Quel tubo, a pensarci bene, ha un potere evocativo davvero forte: come non ricordare le storiche e simboliche immagini del colonnello Gheddafi inginocchiato a pregare all’interno di un tubo simile, quando negli anni ’80, dopo i bombardamenti americani, il rais tentava di ricomparire sulla scena come un sovrano illuminato, alla ricerca della riabilitazione e del consenso politico internazionale, inaugurando la costruzione del più grande acquedotto del mondo?
Sono molti i bambini (per la verità anche qualcuno che fanciullo non è più) che spesso si divertono ad entrare nel tubo di Via San Giuseppe Calasanzio 28 e a farsi fotografare. Il periodo più gettonato per le foto-ricordo all’interno del tubo è stato nei giorni dell’intensa nevicata dello scorso inverno. Entrare nel tubo è diventato un gioco nuovo, insolito e a costo zero, ma seriamente rischioso e gravemente pericoloso: chi dovesse infatti sporgersi troppo dal tubo, o scivolare, rischia realmente di cadere e di sfracellarsi al suolo dopo un volo di almeno tre metri!!!
Ma forse il tubo sarà stato appositamente messo in quella posizione per rendere il gioco più attrattivo dato appunto il brivido del rischio?!
Gli incauti progettisti o esecutori di tale opera, perlomeno, potevano affiggere un cartello: giocare con prudenza. Pericolo caduta bambini!

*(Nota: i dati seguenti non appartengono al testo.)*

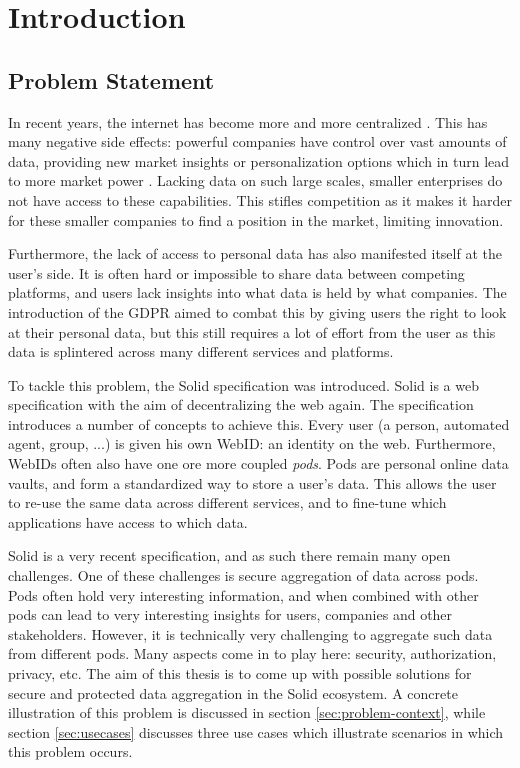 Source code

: \chapter{Introduction}
\label{cha:intro}

\section{Problem Statement}
\label{sec:problem}
In recent years, the internet has become more and more centralized \citep{internet-report}. This has many negative side effects: powerful companies have control over vast amounts of data, providing new market insights or personalization options which in turn lead to more market power \citep{big-tech-innovation, platform-monopolies}. Lacking data on such large scales, smaller enterprises do not have access to these capabilities. This stifles competition as it makes it harder for these smaller companies to find a position in the market, limiting innovation. 

Furthermore, the lack of access to personal data has also manifested itself at the user's side. It is often hard or impossible to share data between competing platforms, and users lack insights into what data is held by what companies. The introduction of the \gls{GDPR} \citep{GDPR} aimed to combat this by giving users the right to look at their personal data, but this still requires a lot of effort from the user as this data is splintered across many different services and platforms. 

To tackle this problem, the Solid \citep{solid} specification was introduced. Solid is a web specification with the aim of decentralizing the web again. The specification introduces a number of concepts to achieve this. Every user (a person, automated agent, group, ...) is given his own WebID: an identity on the web. Furthermore, WebIDs often also have one ore more coupled \textit{pods}. Pods are personal online data vaults, and form a standardized way to store a user's data. This allows the user to re-use the same data across different services, and to fine-tune which applications have access to which data.

Solid is a very recent specification, and as such there remain many open challenges. One of these challenges is secure aggregation of data across pods. Pods often hold very interesting information, and when combined with other pods can lead to very interesting insights for users, companies and other stakeholders. However, it is technically very challenging to aggregate such data from different pods. Many aspects come in to play here: security, authorization, privacy, etc. The aim of this thesis is to come up with possible solutions for secure and protected data aggregation in the Solid ecosystem. A concrete illustration of this problem is discussed in section \ref{sec:problem-context}, while section \ref{sec:usecases} discusses three use cases which illustrate scenarios in which this problem occurs.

I più informati mi dicono che in realtà non si tratta di una bizzarra installazione artistica, ma di un reale elemento della condotta idrica dimenticato dopo i lavori di costruzione del tronco di fogna delle acque bianche e soprattutto che a dispetto dell’aspetto povero del calcestruzzo compresso il tubo avrebbe un valore altissimo: ben 500.000 euro. A tanto, circa, ammonterebbe la multa inflitta al Comune di Santeramo per presunte irregolarità nello svolgimento della gara di aggiudicazione dell’appalto per i lavori della fogna bianca. Il tentativo di
fare luce su tale vicenda fallì miseramente con la proposta di costituire una commissione consiliare di inchiesta, approdata nel nulla con lo scioglimento del consiglio comunale.
Magari la nuova amministrazione comunale potrebbe compiere un’operazione di trasparenza e fornire alla cittadinanza notizie e dati certi sull’intera vicenda.
Non ci resta, intanto, che chiedere lumi ai numerosi critici dell’arte per aiutarci a capire il senso e il messaggio di questo tubo.
Tutto sommato non è un’opera esteticamente cattiva. E riempie tanto vuoto. Una mano di colore e qualche motivo decorativo non starebbero male.